Elle peut agir contre ces pratiques suite à une plainte ou de sa propre initiative.
Pouvoirs d’enquête (phase d’instruction)
Pour rechercher et sanctionner les pratiques anticoncurrentielles, l’Autorité dispose de pouvoirs d’enquête par lesquels un conseiller instructeur, assisté par des enquêteurs peut :
- procéder à des contrôles sur la voie publique et dans tous lieux ou moyens de transports professionnels (sur simple notification) ;
- procéder à des inspections inopinées dans les locaux des entreprises et associations d’entreprises (sur requête du conseiller instructeur au juge d’instruction) ;
- adresser des demandes de renseignement aux entreprises ;
- désigner des experts pour assurer certaines missions déterminées ;
- recueillir des informations auprès des administrations et établissements publics ;
- organiser des entretiens avec des représentants d’entreprises ou associations d’entreprises ou d’autres personnes morales ou physiques (sur convocation).
Durant la phase d’instruction, le conseiller instructeur peut proposer au Collège de prononcer à l’encontre des entreprises ou associations d’entreprises qui ne coopèrent pas :
- des astreintes pour chaque jour de retard ;
- des amendes pour non coopération pleine et entière.
Au terme de l’enquête, le conseiller instructeur peut :
- soit décider de classer l’affaire s’il est d’avis qu’il n’y a pas lieu d’agir ;
- soit adresser une communication des griefs aux entreprises ou associations d’entreprises concernées s’il relève des faits susceptibles d’entrer dans le domaine de compétence de l’Autorité.
Proposition d’engagements
Les entreprises ou associations d’entreprises concernées peuvent, à tout stade de la procédure, et tant que le Collège n’a pas pris de décision au fond, proposer des engagements de nature à répondre aux préoccupations de concurrence en cause (soit au conseiller instructeur avant communication des griefs, soit au Collège si la proposition intervient après).
Le Collège décide, après un test de marché visant à évaluer l’efficacité des engagements proposés aux yeux des acteurs du marché, de rejeter ou d’accepter ces engagements en les rendant contraignants.
Auditions (phase contradictoire)
Suite à la clôture de l’enquête, les parties visées par une communication des griefs ont accès au dossier dans les locaux de l’Autorité ou sur support électronique. Elles peuvent, sous certaines conditions, demander l’accès à certaines informations confidentielles nécessaires à l’exercice des droits de la défense.

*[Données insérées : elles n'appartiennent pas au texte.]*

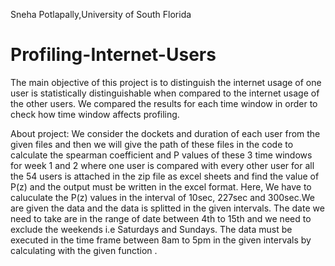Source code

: Sneha Potlapally,University of South Florida


# Profiling-Internet-Users

The main objective of this project is to distinguish the internet usage of one user is statistically distinguishable when compared to the
internet usage of the other users.  We compared the results for each time window in order to check how time window affects profiling. 


About project:
We consider the dockets and duration of each user from the given files and then we will give the path of these files in the code to
calculate the spearman coefficient and P values of these 3 time windows for week 1 and 2 where one user is compared with every other user
for all the 54 users is attached in the zip file as excel sheets and find the value of P(z) and the output must be written in the excel
format. Here, We have to caluculate the P(z) values in the interval of 10sec, 227sec and 300sec.We are given the data and the data is 
splitted in the given intervals. The date we need to take are in the range of date between 4th to 15th and we need to exclude the weekends
i.e Saturdays and Sundays. The data must be executed in the time frame between 8am to 5pm in the given intervals by calculating with the 
given function .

Le Collège de l’Autorité doit, au plus tôt 2 mois après la communication des griefs, convoquer à une audition :
- les entreprises ou associations d’entreprises visées par la communication des griefs ;
- le conseiller instructeur et ;
- le cas échéant, le plaignant.
Il peut, au besoin, renvoyer le dossier au conseiller instructeur pour un complément d’enquête.
Pouvoirs de décision et sanctions (clôture de l’affaire)
Au terme de la procédure contradictoire, le Collège de l’Autorité peut :
- adopter une décision de non-lieu s’il est d’avis que les conditions d’au moins une des interdictions ne sont pas réunies ;
- adopter des décisions contraignant les parties visées à mettre fin à la violation constatée ;
- infliger des astreintes jusqu’au terme de la violation ou au respect des engagements pris par les parties visées (jusqu’à 5% du chiffre d’affaires mondial journalier du dernier exercice par jour de retard) ;
- infliger des amendes proportionnées à la gravité et à la durée des faits retenus (jusqu’à 10% du chiffre d’affaires mondial hors taxes du dernier exercice).
Octroi de clémence
L’entreprise qui, au préalable, a demandé la clémence de l’Autorité en dénonçant sa propre participation à une entente et en apportant les preuves permettant à l’Autorité d’agir peut bénéficier d’une réduction du montant de son amende, voire d’une immunité totale.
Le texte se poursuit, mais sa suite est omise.